Журналист А. Хмелик, сотрудник «Пионерской правды» принес в театр живой материал о шестиклассниках, который дорабатывался вместе с режиссером и актерами. Получилась не простая детская пьеса. Ее события и темы вполне можно было бы перенести и на пьесу для взрослых. Хмелик рассказывал о школе, и эта школа могла бы стать моделью любого советского бездушного учреждения, в котором некоторые люди, не обладающие удобными для окружающих чертами конформизма, записывались в разряд неблагонадежных. С такими расправлялись известными методами сталинских времен, когда «шили» им причастность к тайным шпионским организациям.

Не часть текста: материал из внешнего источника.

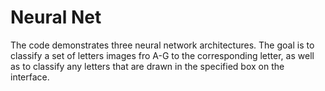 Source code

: Neural Net
==============

The code demonstrates three neural network architectures. The goal is to
classify a set of letters images fro A-G to the corresponding letter,
as well as to classify any letters that are drawn in the specified box
on the interface.
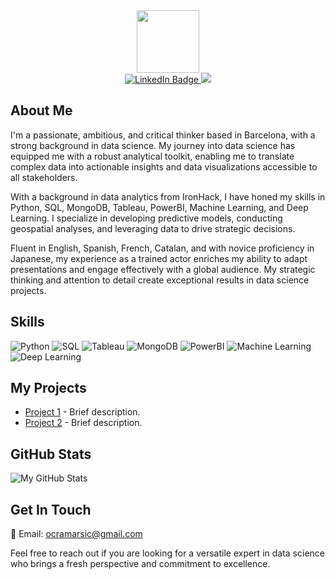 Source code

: <div id="header" align="center">
  <img src="https://media.giphy.com/media/v1.Y2lkPTc5MGI3NjExYW95MXBxZzdwN3A5eXl2bzBtbTd6ejVhYm16a3hpMm1jY2wwaTMwMiZlcD12MV9pbnRlcm5hbF9naWZfYnlfaWQmY3Q9Zw/du3J3cXyzhj75IOgvA/giphy.gif" width="100"/>
  <div id="badges">
    <a href="https://www.linkedin.com/in/marco-ayora-arsic-6339bb182/">
      <img src="https://img.shields.io/badge/LinkedIn-blue?style=for-the-badge&logo=linkedin&logoColor=white" alt="LinkedIn Badge"/>
    </a>
    <a href="https://acrobat.adobe.com/id/urn:aaid:sc:eu:3d5b0210-d9a7-4b3f-b419-2319635ef66c">
      <img src="https://img.shields.io/badge/Curriculum%20Vitae-red?style=for-the-badge&logo=adobeacrobatreader&logoColor=white"/>
    </a>
  </div>
</div>

## About Me

I'm a passionate, ambitious, and critical thinker based in Barcelona, with a strong background in data science. My journey into data science has equipped me with a robust analytical toolkit, enabling me to translate complex data into actionable insights and data visualizations accessible to all stakeholders.

With a background in data analytics from IronHack, I have honed my skills in Python, SQL, MongoDB, Tableau, PowerBI, Machine Learning, and Deep Learning. I specialize in developing predictive models, conducting geospatial analyses, and leveraging data to drive strategic decisions.

Fluent in English, Spanish, French, Catalan, and with novice proficiency in Japanese, my experience as a trained actor enriches my ability to adapt presentations and engage effectively with a global audience. My strategic thinking and attention to detail create exceptional results in data science projects.

## Skills

![Python](https://img.shields.io/badge/Python-blue?style=for-the-badge&logo=python)
![SQL](https://img.shields.io/badge/SQL-orange?style=for-the-badge&logo=sql)
![Tableau](https://img.shields.io/badge/Tableau-blueviolet?style=for-the-badge&logo=tableau)
![MongoDB](https://img.shields.io/badge/MongoDB-green?style=for-the-badge&logo=mongodb)
![PowerBI](https://img.shields.io/badge/PowerBI-yellow?style=for-the-badge&logo=powerbi)
![Machine Learning](https://img.shields.io/badge/Machine%20Learning-brightgreen?style=for-the-badge&logo=machinelearning)
![Deep Learning](https://img.shields.io/badge/Deep%20Learning-red?style=for-the-badge&logo=deeplearning)

## My Projects

- [Project 1](link-to-project) - Brief description.
- [Project 2](link-to-project) - Brief description.

## GitHub Stats

![My GitHub Stats](https://github-readme-stats.vercel.app/api?username=marcoayora&show_icons=true&theme=radical)

## Get In Touch

📧 Email: ocramarsic@gmail.com

Feel free to reach out if you are looking for a versatile expert in data science who brings a fresh perspective and commitment to excellence.
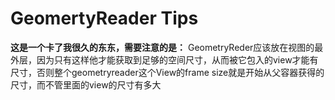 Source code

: # GeomertyReader Tips

**这是一个卡了我很久的东东，需要注意的是：**
GeometryReder应该放在视图的最外层，因为只有这样他才能获取到足够的空间尺寸，从而被它包入的view才能有尺寸，否则整个geometryreader这个View的frame size就是开始从父容器获得的尺寸，而不管里面的view的尺寸有多大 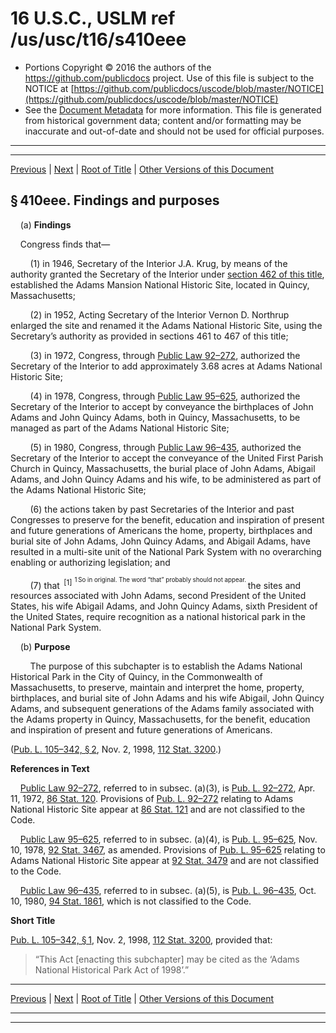 ---
---

# 16 U.S.C., USLM ref /us/usc/t16/s410eee

* Portions Copyright © 2016 the authors of the https://github.com/publicdocs project.
  Use of this file is subject to the NOTICE at [https://github.com/publicdocs/uscode/blob/master/NOTICE](https://github.com/publicdocs/uscode/blob/master/NOTICE)
* See the [Document Metadata](././../../../../..//README.md) for more information.
  This file is generated from historical government data; content and/or formatting may be inaccurate and out-of-date and should not be used for official purposes.

----------
----------

[Previous](./../../../../..//us/usc/t16/ch1/schLIX–CC/m__us_usc_t16_ch1_schLIX–CC.md) | [Next](./../../../../..//us/usc/t16/ch1/schLIX–CC/m__us_usc_t16_s410eee–1.md) | [Root of Title](./../../../../../) | [Other Versions of this Document](https://publicdocs.github.io/go/links?ns=uslm&ref=%2Fus%2Fusc%2Ft16%2Fs410eee)

## § 410eee. Findings and purposes

    (a) __Findings__ 

    Congress finds that—

        (1) in 1946, Secretary of the Interior J.A. Krug, by means of the authority granted the Secretary of the Interior under [section 462 of this title][/us/usc/t16/s462], established the Adams Mansion National Historic Site, located in Quincy, Massachusetts;

        (2) in 1952, Acting Secretary of the Interior Vernon D. Northrup enlarged the site and renamed it the Adams National Historic Site, using the Secretary’s authority as provided in sections 461 to 467 of this title;

        (3) in 1972, Congress, through [Public Law 92–272][/us/pl/92/272], authorized the Secretary of the Interior to add approximately 3.68 acres at Adams National Historic Site;

        (4) in 1978, Congress, through [Public Law 95–625][/us/pl/95/625], authorized the Secretary of the Interior to accept by conveyance the birthplaces of John Adams and John Quincy Adams, both in Quincy, Massachusetts, to be managed as part of the Adams National Historic Site;

        (5) in 1980, Congress, through [Public Law 96–435][/us/pl/96/435], authorized the Secretary of the Interior to accept the conveyance of the United First Parish Church in Quincy, Massachusetts, the burial place of John Adams, Abigail Adams, and John Quincy Adams and his wife, to be administered as part of the Adams National Historic Site;

        (6) the actions taken by past Secretaries of the Interior and past Congresses to preserve for the benefit, education and inspiration of present and future generations of Americans the home, property, birthplaces and burial site of John Adams, John Quincy Adams, and Abigail Adams, have resulted in a multi-site unit of the National Park System with no overarching enabling or authorizing legislation; and

        (7) that  <sup>\[1\]</sup>  <sup><sup> 1 So in original. The word “that” probably should not appear. </sup></sup>  the sites and resources associated with John Adams, second President of the United States, his wife Abigail Adams, and John Quincy Adams, sixth President of the United States, require recognition as a national historical park in the National Park System.

    (b) __Purpose__ 

        The purpose of this subchapter is to establish the Adams National Historical Park in the City of Quincy, in the Commonwealth of Massachusetts, to preserve, maintain and interpret the home, property, birthplaces, and burial site of John Adams and his wife Abigail, John Quincy Adams, and subsequent generations of the Adams family associated with the Adams property in Quincy, Massachusetts, for the benefit, education and inspiration of present and future generations of Americans.

([Pub. L. 105–342, § 2][/us/pl/105/342/s2], Nov. 2, 1998, [112 Stat. 3200][/us/stat/112/3200].)

 __References in Text__ 

    [Public Law 92–272][/us/pl/92/272], referred to in subsec. (a)(3), is [Pub. L. 92–272][/us/pl/92/272], Apr. 11, 1972, [86 Stat. 120][/us/stat/86/120]. Provisions of [Pub. L. 92–272][/us/pl/92/272] relating to Adams National Historic Site appear at [86 Stat. 121][/us/stat/86/121] and are not classified to the Code.

    [Public Law 95–625][/us/pl/95/625], referred to in subsec. (a)(4), is [Pub. L. 95–625][/us/pl/95/625], Nov. 10, 1978, [92 Stat. 3467][/us/stat/92/3467], as amended. Provisions of [Pub. L. 95–625][/us/pl/95/625] relating to Adams National Historic Site appear at [92 Stat. 3479][/us/stat/92/3479] and are not classified to the Code.

    [Public Law 96–435][/us/pl/96/435], referred to in subsec. (a)(5), is [Pub. L. 96–435][/us/pl/96/435], Oct. 10, 1980, [94 Stat. 1861][/us/stat/94/1861], which is not classified to the Code.

 __Short Title__ 

[Pub. L. 105–342, § 1][/us/pl/105/342/s1], Nov. 2, 1998, [112 Stat. 3200][/us/stat/112/3200], provided that: 

> “This Act \[enacting this subchapter\] may be cited as the ‘Adams National Historical Park Act of 1998’.”

----------

[Previous](./../../../../..//us/usc/t16/ch1/schLIX–CC/m__us_usc_t16_ch1_schLIX–CC.md) | [Next](./../../../../..//us/usc/t16/ch1/schLIX–CC/m__us_usc_t16_s410eee–1.md) | [Root of Title](./../../../../../) | [Other Versions of this Document](https://publicdocs.github.io/go/links?ns=uslm&ref=%2Fus%2Fusc%2Ft16%2Fs410eee)

----------
----------

[/us/usc/t16/s462]: https://publicdocs.github.io/go/links?ns=uslm&ref=%2Fus%2Fusc%2Ft16%2Fs462
[/us/pl/92/272]: https://publicdocs.github.io/go/links?ns=uslm&ref=%2Fus%2Fpl%2F92%2F272
[/us/pl/95/625]: https://publicdocs.github.io/go/links?ns=uslm&ref=%2Fus%2Fpl%2F95%2F625
[/us/pl/96/435]: https://publicdocs.github.io/go/links?ns=uslm&ref=%2Fus%2Fpl%2F96%2F435
[/us/pl/105/342/s2]: https://publicdocs.github.io/go/links?ns=uslm&ref=%2Fus%2Fpl%2F105%2F342%2Fs2
[/us/stat/112/3200]: https://publicdocs.github.io/go/links?ns=uslm&ref=%2Fus%2Fstat%2F112%2F3200
[/us/pl/92/272]: https://publicdocs.github.io/go/links?ns=uslm&ref=%2Fus%2Fpl%2F92%2F272
[/us/pl/92/272]: https://publicdocs.github.io/go/links?ns=uslm&ref=%2Fus%2Fpl%2F92%2F272
[/us/stat/86/120]: https://publicdocs.github.io/go/links?ns=uslm&ref=%2Fus%2Fstat%2F86%2F120
[/us/pl/92/272]: https://publicdocs.github.io/go/links?ns=uslm&ref=%2Fus%2Fpl%2F92%2F272
[/us/stat/86/121]: https://publicdocs.github.io/go/links?ns=uslm&ref=%2Fus%2Fstat%2F86%2F121
[/us/pl/95/625]: https://publicdocs.github.io/go/links?ns=uslm&ref=%2Fus%2Fpl%2F95%2F625
[/us/pl/95/625]: https://publicdocs.github.io/go/links?ns=uslm&ref=%2Fus%2Fpl%2F95%2F625
[/us/stat/92/3467]: https://publicdocs.github.io/go/links?ns=uslm&ref=%2Fus%2Fstat%2F92%2F3467
[/us/pl/95/625]: https://publicdocs.github.io/go/links?ns=uslm&ref=%2Fus%2Fpl%2F95%2F625
[/us/stat/92/3479]: https://publicdocs.github.io/go/links?ns=uslm&ref=%2Fus%2Fstat%2F92%2F3479
[/us/pl/96/435]: https://publicdocs.github.io/go/links?ns=uslm&ref=%2Fus%2Fpl%2F96%2F435
[/us/pl/96/435]: https://publicdocs.github.io/go/links?ns=uslm&ref=%2Fus%2Fpl%2F96%2F435
[/us/stat/94/1861]: https://publicdocs.github.io/go/links?ns=uslm&ref=%2Fus%2Fstat%2F94%2F1861
[/us/pl/105/342/s1]: https://publicdocs.github.io/go/links?ns=uslm&ref=%2Fus%2Fpl%2F105%2F342%2Fs1
[/us/stat/112/3200]: https://publicdocs.github.io/go/links?ns=uslm&ref=%2Fus%2Fstat%2F112%2F3200



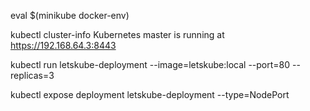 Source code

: 
eval $(minikube docker-env)

kubectl cluster-info
Kubernetes master is running at https://192.168.64.3:8443

kubectl run letskube-deployment --image=letskube:local --port=80 --replicas=3

kubectl expose deployment letskube-deployment --type=NodePort

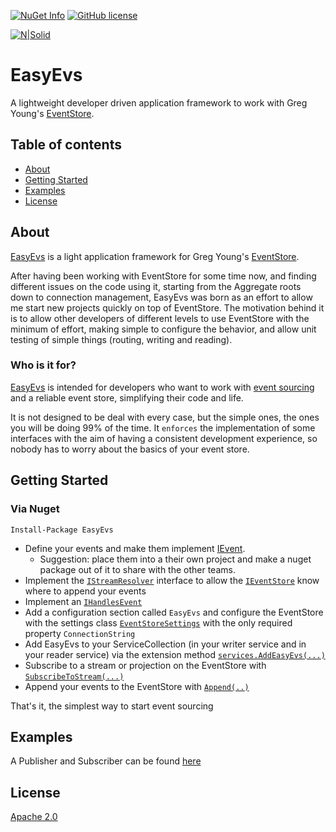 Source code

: 
[![NuGet Info](https://buildstats.info/nuget/EasyEvs?includePreReleases=true)](https://www.nuget.org/packages/EasyEvs/)
[![GitHub license](https://img.shields.io/github/license/griffo-io/easy-evs.svg)](https://raw.githubusercontent.com/griffo-io/easy-evs/master/LICENSE)

[![N|Solid](https://avatars2.githubusercontent.com/u/39886363?s=200&v=4)](https://github.com/griffo-io/easy-evs)

# EasyEvs

A lightweight developer driven application framework to work with Greg Young's [EventStore](https://eventstore.com/).

## Table of contents

- [About](#about)
- [Getting Started](#getting-started)
- [Examples](#examples)
- [License](#license)

## About

[EasyEvs](https://www.nuget.org/packages/EasyEvs) is a light application framework for Greg Young's [EventStore](https://eventstore.com/).

After having been working with EventStore for some time now, and finding different issues on the code using it, starting from the Aggregate roots down to connection management, EasyEvs was born as an effort to allow me start new projects quickly on top of EventStore.
The motivation behind it is to allow other developers of different levels to use EventStore with the minimum of effort, making simple to configure the behavior, and allow unit testing of simple things (routing, writing and reading).

### Who is it for?

[EasyEvs](https://www.nuget.org/packages/EasyEvs) is intended for developers who want to work with [event sourcing](https://www.eventstore.com/blog/what-is-event-sourcing) and a reliable event store, simplifying their code and life.

It is not designed to be deal with every case, but the simple ones, the ones you will be doing 99% of the time.
It `enforces` the implementation of some interfaces with the aim of having a consistent development experience, so nobody has to worry about the basics of your event store.

## Getting Started

### Via Nuget
`Install-Package EasyEvs`

- Define your events and make them implement [IEvent](https://github.com/griffo-io/easy-evs/blob/3feb0f6f779b3db0e51612012b95cd37e283a273/src/EasyEvs/IEvent.cs#L8).
	- Suggestion: place them into a their own project and make a nuget package out of it to share with the other teams.
- Implement the [`IStreamResolver`](https://github.com/griffo-io/easy-evs/blob/3feb0f6f779b3db0e51612012b95cd37e283a273/src/EasyEvs/IStreamResolver.cs#L9) interface to allow the [`IEventStore`](https://github.com/griffo-io/easy-evs/blob/3feb0f6f779b3db0e51612012b95cd37e283a273/src/EasyEvs/IEventStore.cs#L12) know where to append your events
- Implement an [`IHandlesEvent`](https://github.com/griffo-io/easy-evs/blob/3feb0f6f779b3db0e51612012b95cd37e283a273/src/EasyEvs/IHandlesEvent1.cs#L11)
- Add a configuration section called `EasyEvs` and configure the EventStore with the settings class [`EventStoreSettings`](https://github.com/griffo-io/easy-evs/blob/3feb0f6f779b3db0e51612012b95cd37e283a273/src/EasyEvs/EventStoreSettings.cs#L10) with the only required property `ConnectionString`
- Add EasyEvs to your ServiceCollection (in your writer service and in your reader service) via the extension method [`services.AddEasyEvs(...)`](https://github.com/griffo-io/easy-evs/blob/3feb0f6f779b3db0e51612012b95cd37e283a273/src/EasyEvs/ServiceCollectionExtensions.cs#L25)
- Subscribe to a stream or projection on the EventStore with [`SubscribeToStream(...)`](https://github.com/griffo-io/easy-evs/blob/3feb0f6f779b3db0e51612012b95cd37e283a273/src/EasyEvs/IEventStore.cs#L92)
- Append your events to the EventStore with [`Append(..)`](https://github.com/griffo-io/easy-evs/blob/3feb0f6f779b3db0e51612012b95cd37e283a273/src/EasyEvs/IEventStore.cs#L22)
 
 That's it, the simplest way to start event sourcing
 
## Examples

A Publisher and Subscriber can be found [here](https://github.com/griffo-io/easy-evs/tree/main/examples) 
## License

[Apache 2.0](https://github.com/griffo-io/easy-evs/blob/main/LICENSE)
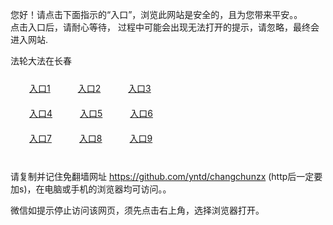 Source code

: 您好！请点击下面指示的“入口”，浏览此网站是安全的，且为您带来平安。。 <br/>
点击入口后，请耐心等待， 过程中可能会出现无法打开的提示，请忽略，最终会进入网站. </br>

法轮大法在长春<br/>
<div style="padding:10px"><a style="margin:20px" target="_blank" href="https://dsgkzisarag5q.cloudfront.net/2Qpsp?bkhdquhi" id="ccLink1" rel="nofollow">入口1</a> <a target="_blank" style="margin:20px" href="https://d1mdcory1hr6xh.cloudfront.net/2Qpsp?pnmethv" id="ccLink2" rel="nofollow">入口2</a> <a style="margin:20px" target="_blank" href="https://djxmov4evwu2u.cloudfront.net/2Qpsp?ulqzhd" id="ccLink3" rel="nofollow">入口3</a></div>

<div style="padding:10px" ><a style="margin:20px" target="_blank" href="https://dsgkzisarag5q.cloudfront.net/2Qpsp?bkhdquhi" id="ccLink4" rel="nofollow">入口4</a> <a style="margin:20px" href="https://d1mdcory1hr6xh.cloudfront.net/2Qpsp?pnmethv" target="_blank" id="ccLink5" rel="nofollow">入口5</a> <a style="margin:20px" href="https://djxmov4evwu2u.cloudfront.net/2Qpsp?ulqzhd" target="_blank" id="ccLink6" rel="nofollow">入口6</a></div>

<div style="padding:10px"><a style="margin:20px" target="_blank" href="https://dsgkzisarag5q.cloudfront.net/2Qpsp?bkhdquhi" id="ccLink7" rel="nofollow">入口7</a> <a style="margin:20px" href="https://d1mdcory1hr6xh.cloudfront.net/2Qpsp?pnmethv" target="_blank" id="ccLink8" rel="nofollow">入口8</a> <a style="margin:20px" target="_blank" href="https://djxmov4evwu2u.cloudfront.net/2Qpsp?ulqzhd" id="ccLink9" rel="nofollow">入口9</a></div>

<br/>



请复制并记住免翻墙网址 https://github.com/yntd/changchunzx (http后一定要加s)，在电脑或手机的浏览器均可访问。。<br/>

微信如提示停止访问该网页，须先点击右上角，选择浏览器打开。
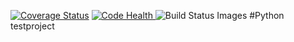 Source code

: <a href='https://coveralls.io/r/seppaleinen/python?branch=master'><img src='https://coveralls.io/repos/seppaleinen/python/badge.svg?branch=master' alt='Coverage Status' /></a>
<a href="https://landscape.io/github/seppaleinen/python/master">
  <img alt="Code Health" src="https://landscape.io/github/seppaleinen/python/master/landscape.svg?style=flat"/>
</a>
<img src="https://travis-ci.org/seppaleinen/python.svg" data-bindattr-817="817" title="Build Status Images">
#Python testproject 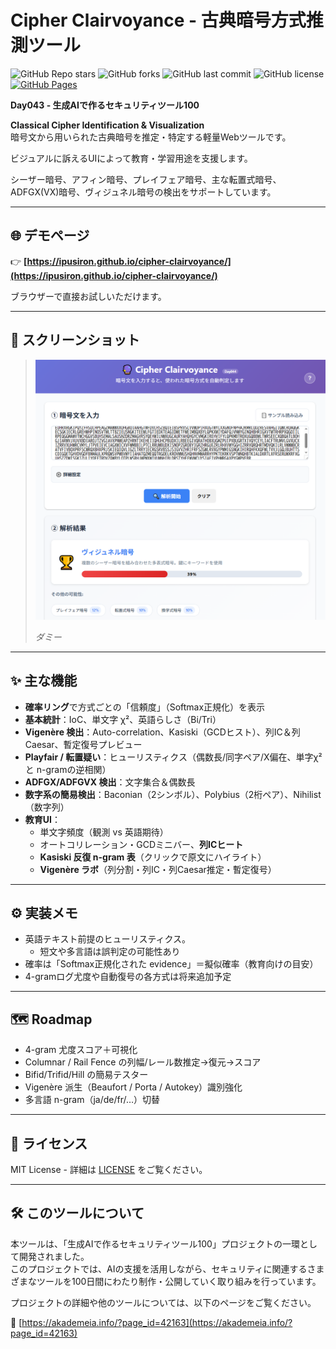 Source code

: # Cipher Clairvoyance - 古典暗号方式推測ツール

![GitHub Repo stars](https://img.shields.io/github/stars/ipusiron/cipher-clairvoyance?style=social)
![GitHub forks](https://img.shields.io/github/forks/ipusiron/cipher-clairvoyance?style=social)
![GitHub last commit](https://img.shields.io/github/last-commit/ipusiron/cipher-clairvoyance)
![GitHub license](https://img.shields.io/github/license/ipusiron/cipher-clairvoyance)
[![GitHub Pages](https://img.shields.io/badge/demo-GitHub%20Pages-blue?logo=github)](https://ipusiron.github.io/cipher-clairvoyance/)


**Day043 - 生成AIで作るセキュリティツール100**

**Classical Cipher Identification & Visualization**  
暗号文から用いられた古典暗号を推定・特定する軽量Webツールです。

ビジュアルに訴えるUIによって教育・学習用途を支援します。

シーザー暗号、アフィン暗号、プレイフェア暗号、主な転置式暗号、ADFGX(VX)暗号、ヴィジュネル暗号の検出をサポートしています。

---

## 🌐 デモページ

👉 **[https://ipusiron.github.io/cipher-clairvoyance/](https://ipusiron.github.io/cipher-clairvoyance/)**

ブラウザーで直接お試しいただけます。

---

## 📸 スクリーンショット

> ![ダミー](assets/screenshot.png)  
>
> *ダミー*

---

## ✨ 主な機能
- **確率リング**で方式ごとの「信頼度」（Softmax正規化）を表示
- **基本統計**：IoC、単文字 χ²、英語らしさ（Bi/Tri）
- **Vigenère 検出**：Auto-correlation、Kasiski（GCDヒスト）、列IC＆列Caesar、暫定復号プレビュー
- **Playfair / 転置疑い**：ヒューリスティクス（偶数長/同字ペア/X偏在、単字χ²と n-gramの逆相関）
- **ADFGX/ADFGVX 検出**：文字集合＆偶数長
- **数字系の簡易検出**：Baconian（2シンボル）、Polybius（2桁ペア）、Nihilist（数字列）
- **教育UI**：  
  - 単文字頻度（観測 vs 英語期待）  
  - オートコリレーション・GCDミニバー、**列ICヒート**  
  - **Kasiski 反復 n-gram 表**（クリックで原文にハイライト）  
  - **Vigenère ラボ**（列分割・列IC・列Caesar推定・暫定復号）

---

## ⚙ 実装メモ
- 英語テキスト前提のヒューリスティクス。
  - 短文や多言語は誤判定の可能性あり
- 確率は「Softmax正規化された evidence」＝擬似確率（教育向けの目安）
- 4-gramログ尤度や自動復号の各方式は将来追加予定

---

## 🗺 Roadmap

- 4-gram 尤度スコア＋可視化
- Columnar / Rail Fence の列幅/レール数推定→復元→スコア
- Bifid/Trifid/Hill の簡易テスター
- Vigenère 派生（Beaufort / Porta / Autokey）識別強化
- 多言語 n-gram（ja/de/fr/…）切替

---

## 📄 ライセンス

MIT License - 詳細は [LICENSE](LICENSE) をご覧ください。

---

## 🛠 このツールについて

本ツールは、「生成AIで作るセキュリティツール100」プロジェクトの一環として開発されました。  
このプロジェクトでは、AIの支援を活用しながら、セキュリティに関連するさまざまなツールを100日間にわたり制作・公開していく取り組みを行っています。

プロジェクトの詳細や他のツールについては、以下のページをご覧ください。

🔗 [https://akademeia.info/?page_id=42163](https://akademeia.info/?page_id=42163)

Таким неблагонадежным в пьесе Хмелика оказался шестиклассник Колька Снегирев, мальчишка из неблагополучной семьи, где мать-уборщица без отца растила своих детей. Розовские герои все-таки принадлежали к более высокой в материальном и моральном отношении среде. Они не знали тех сторон тяжелой беспросветной действительности, с которыми очень рано пришлось столкнуться Кольке. Они не испытывали и того унижения, которое испытал Колька, когда ему в качестве благотворительного дара вручала ботинки председатель родительского комитета, мама юного карьериста Валерия Новикова и жена ответственного работника. Колька этот дар не принял, почувствовав в такой благотворительности фальшь и внутреннюю недоброту. Он попросту сбежал с торжественного собрания, бросив подаренные ему ботинки. Кольку за эту выходку и за многое другое, что не очень нравилось бездушной, формальной пионервожатой Лидии Михайловне (А. Дмитриева), прочно записали в разряд хулиганов, к которым следует применять особые меры воздействия. Усугубила всю ситуацию информация о неком тайном обществе, которое якобы создал Колька. Последнее уже тянуло на серьезную политику, нюх на это у бдительной пионервожатой был отменный.
Кульминационной сценой пьесы была сцена, в которой с Кольки снимали пионерский галстук, что в советские времена выглядело как самое суровое и строгое наказание, к которому прибегали только в вопиющих случаях.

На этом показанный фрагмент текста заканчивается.